Subsection (5)(a) was included in the Bill because of regulation 6 in the draft regulations, which states:
''If the Director does not approve a plan, he must not approve a further plan submitted by the governing body in respect of the first academic year covered by the plan which was not approved.''
The reason for that provision is that there must be closure, and that must be when the prospectus goes out to students applying to attend that university. What must not happen is that a plan is rejected and students think that they are entering university with a fee of £1,200 a year, only to find out later that the fee is now £2,000 because an access plan has been agreed with a higher rate attached. That is the only reason for subsection (5)(a) being in the Bill. However, we think that we can deal with the problem in a different way, such as through guidance.
I accept the points made by hon. Members that the paragraph could be used to suggest that a future Secretary of State will use the power to prescribe that a plan must not be approved because it comes from London Metropolitan university, Cambridge university or wherever. That would be a wide-ranging power to take—a sledgehammer to crack a fairly small nut. Therefore, amendment No. 75, which is aimed purely at subsection (5)(a), should be accepted.

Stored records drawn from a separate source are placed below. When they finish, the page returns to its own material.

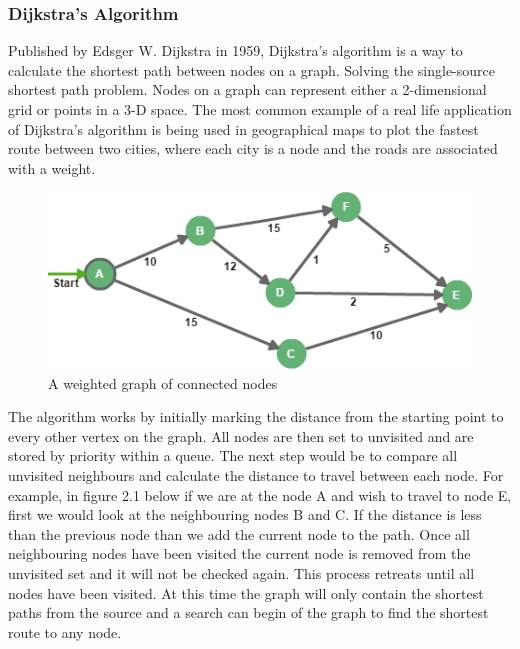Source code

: \documentclass[12pt,a4paper,oneside]{book}
\begin{document}
\subsubsection{Dijkstra’s Algorithm}
Published by Edsger W. Dijkstra in 1959, Dijkstra’s algorithm is a way to calculate the shortest path between nodes on a graph. Solving the single-source shortest path problem. Nodes on a graph can represent either a 2-dimensional grid or points in a 3-D space. The most common example of a real life application of Dijkstra’s algorithm is being used in geographical maps to plot the fastest route between two cities, where each city is a node and the roads are associated with a weight. 
\vspace{2mm} 
\newline
\begin{figure}
	\includegraphics[width=\linewidth]{images/Dijsk.png}
	\caption{A weighted graph of connected nodes}
\end{figure}
The algorithm works by initially marking the distance from the starting point to every other vertex on the graph. All nodes are then set to unvisited and are stored  by priority within a queue. The next step would be to compare all unvisited neighbours and calculate the distance to travel between each node. For example, in figure 2.1 below if we are at the node A and wish to travel to node E, first we would look at the neighbouring nodes B and C. If the distance is less than the previous node than we add the current node to the path. Once all neighbouring nodes have been visited the current node is removed from the unvisited set and it will not be checked again. This process retreats until all nodes have been visited. At this time the graph will only contain the shortest paths from the source and a search can begin of the graph to find the shortest route to any node.
\end{document}
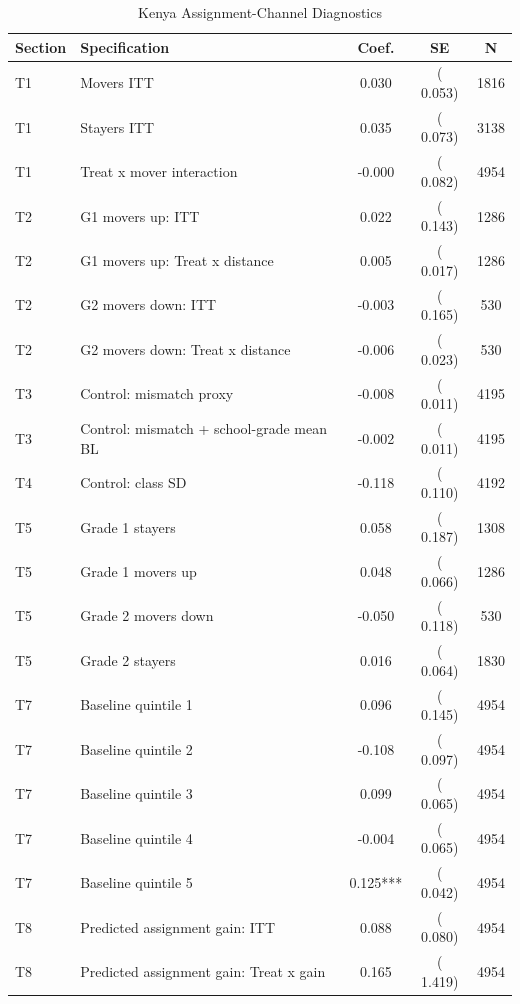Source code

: \begin{table}[!htbp]
\centering
\caption{Kenya Assignment-Channel Diagnostics}
\label{tab:assignment_channel_tests_kenya}
\begin{threeparttable}
\scriptsize
\begin{tabular}[t]{llccc}
\toprule
Section & Specification & Coef. & SE & N \\
\midrule
T1 & Movers ITT &   0.030 & (  0.053) &    1816 \\
T1 & Stayers ITT &   0.035 & (  0.073) &    3138 \\
T1 & Treat x mover interaction &  -0.000 & (  0.082) &    4954 \\
\addlinespace
T2 & G1 movers up: ITT &   0.022 & (  0.143) & 1286 \\
T2 & G1 movers up: Treat x distance &   0.005 & (  0.017) & 1286 \\
T2 & G2 movers down: ITT &  -0.003 & (  0.165) & 530 \\
T2 & G2 movers down: Treat x distance &  -0.006 & (  0.023) & 530 \\
\addlinespace
T3 & Control: mismatch proxy &  -0.008 & (  0.011) & 4195 \\
T3 & Control: mismatch + school-grade mean BL &  -0.002 & (  0.011) & 4195 \\
\addlinespace
T4 & Control: class SD &  -0.118 & (  0.110) & 4192 \\
T5 & Grade 1 stayers &   0.058 & (  0.187) & 1308 \\
T5 & Grade 1 movers up &   0.048 & (  0.066) & 1286 \\
T5 & Grade 2 movers down &  -0.050 & (  0.118) & 530 \\
T5 & Grade 2 stayers &   0.016 & (  0.064) & 1830 \\
\addlinespace
T7 & Baseline quintile 1 &   0.096 & (  0.145) & 4954 \\
T7 & Baseline quintile 2 &  -0.108 & (  0.097) & 4954 \\
T7 & Baseline quintile 3 &   0.099 & (  0.065) & 4954 \\
T7 & Baseline quintile 4 &  -0.004 & (  0.065) & 4954 \\
T7 & Baseline quintile 5 &   0.125*** & (  0.042) & 4954 \\
\addlinespace
T8 & Predicted assignment gain: ITT &   0.088 & (  0.080) & 4954 \\
T8 & Predicted assignment gain: Treat x gain &   0.165 & (  1.419) & 4954 \\
\bottomrule
\end{tabular}

\end{threeparttable}
\end{table}
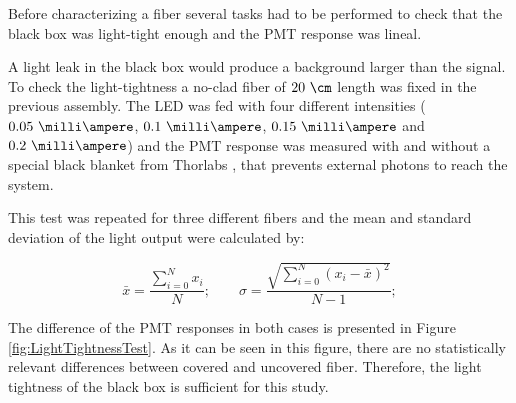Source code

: 
Before characterizing a fiber several tasks had to be performed to check that the black box was light-tight enough and the PMT response was lineal.


A light leak in the black box would produce a background larger than the signal. To check the light-tightness a no-clad fiber of $20~\cm$ length was fixed in the previous assembly. The LED was fed with four different intensities ($0.05~\milli\ampere$, $0.1~\milli\ampere$, $0.15~\milli\ampere$ and $0.2~\milli\ampere$) and the PMT response was measured with and without a special black blanket from Thorlabs \cite{BlackBlancket}, that prevents external photons to reach the system. 

This test was repeated for three different fibers and the mean and standard deviation of the light output were calculated by:

\begin{equation}
\bar{x}=\frac{\sum_{i=0}^{N}x_i}{N}; \qquad \sigma = \frac{\sqrt{\sum_{i=0}^{N}(x_i-\bar{x})^2}}{N-1};
\label{eq:MeanAndStandardDesviation}
\end{equation}

The difference of the PMT responses in both cases is presented in Figure \ref{fig:LightTightnessTest}. As it can be seen in this figure, there are no statistically relevant differences between covered and uncovered fiber. Therefore, the light tightness of the black box is sufficient for this study.



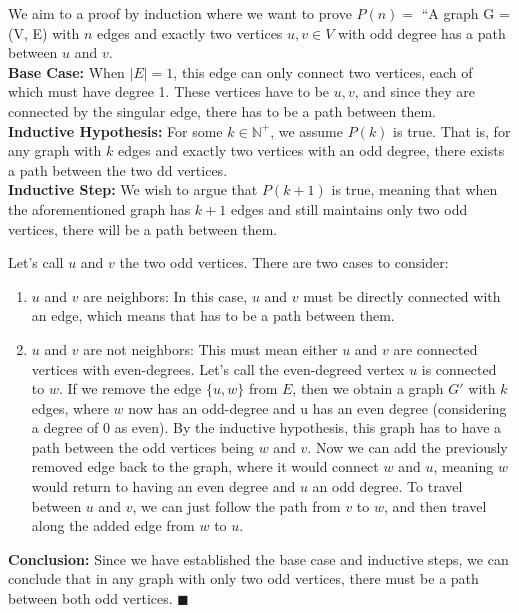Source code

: \documentclass{article}
\begin{document}
We aim to a proof by induction where we want to prove $P(n) =$ “A graph G = (V, E) with $n$ edges and exactly two vertices $u, v \in V$ with odd degree has a path between $u$ and $v$. \\ 

\textbf{Base Case:} When $|E| = 1$, this edge can only connect two vertices, each of which must have degree 1. These vertices have to be $u, v$, and since they are connected by the singular edge, there has to be a path between them. \\

\textbf{Inductive Hypothesis:} For some $k \in \mathbb{N^{+}}$, we assume $P(k)$ is true. That is, for any graph with $k$ edges and exactly two vertices with an odd degree, there exists a path between the two dd vertices. \\

\textbf{Inductive Step:} We wish to argue that $P(k+1)$ is true, meaning that when the aforementioned graph has $k+1$ edges and still maintains only two odd vertices, there will be a path between them. 

Let's call $u$ and $v$ the two odd vertices. There are two cases to consider: 

\begin{enumerate}

\item $u$ and $v$ are neighbors: In this case, $u$ and $v$ must be directly connected with an edge, which means that has to be a path between them. 

\item $u$ and $v$ are not neighbors: This must mean either $u$ and $v$ are connected vertices with even-degrees. Let's call the even-degreed vertex $u$ is connected to $w$. If we remove the edge $\{u, w\}$ from $E$, then we obtain a graph $G'$ with $k$ edges, where $w$ now has an odd-degree and u has an even degree (considering a degree of $0$ as even). By the inductive hypothesis, this graph has to have a path between the odd vertices being $w$ and $v$. Now we can add the previously removed edge back to the graph, where it would connect $w$ and $u$, meaning $w$ would return to having an even degree and $u$ an odd degree. To travel between $u$ and $v$, we can just follow the path from $v$ to $w$, and then travel along the added edge from $w$ to $u$.
\end{enumerate}

\textbf{Conclusion:} Since we have established the base case and inductive steps, we can conclude that in any graph with only two odd vertices, there must be a path between both odd vertices. $\blacksquare$
\end{document}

We urge the Committee to vote for that, and those are words that I did not think I would hear myself say.
Amendment No. 76 is another that deals with the difference between ''shall'' and ''may''. It refers to subsection (6), which the hon. Member for Westmorland and Lonsdale mentioned earlier. We want to retain the word ''may'' because of the reasons that I laid out when discussing the previous amendment that sought to replace ''may'' with ''shall''. We are, of course, asking for the plans to be published. Draft regulation 7 states:
''Where the Director has approved a plan, the governing body must publish it in a manner which makes it conveniently accessible to students and prospective students.''
The hon. Gentleman asked how that would be done, and the answer is via a website, e-mail, or through the media. We do not expect individuals to be named—an important point that he raised—but what he said about sensitive information would be a good reason for keeping the word ''may''. Some sections of a plan should remain discreet, but the major elements, particularly letting students know about bursaries, will be set out in the access plan. It is therefore important that the plan should be published and made widely accessible. There is nothing between us on that, and I give the same assurance that I gave on the previous amendment. We expect agreements to be publicised.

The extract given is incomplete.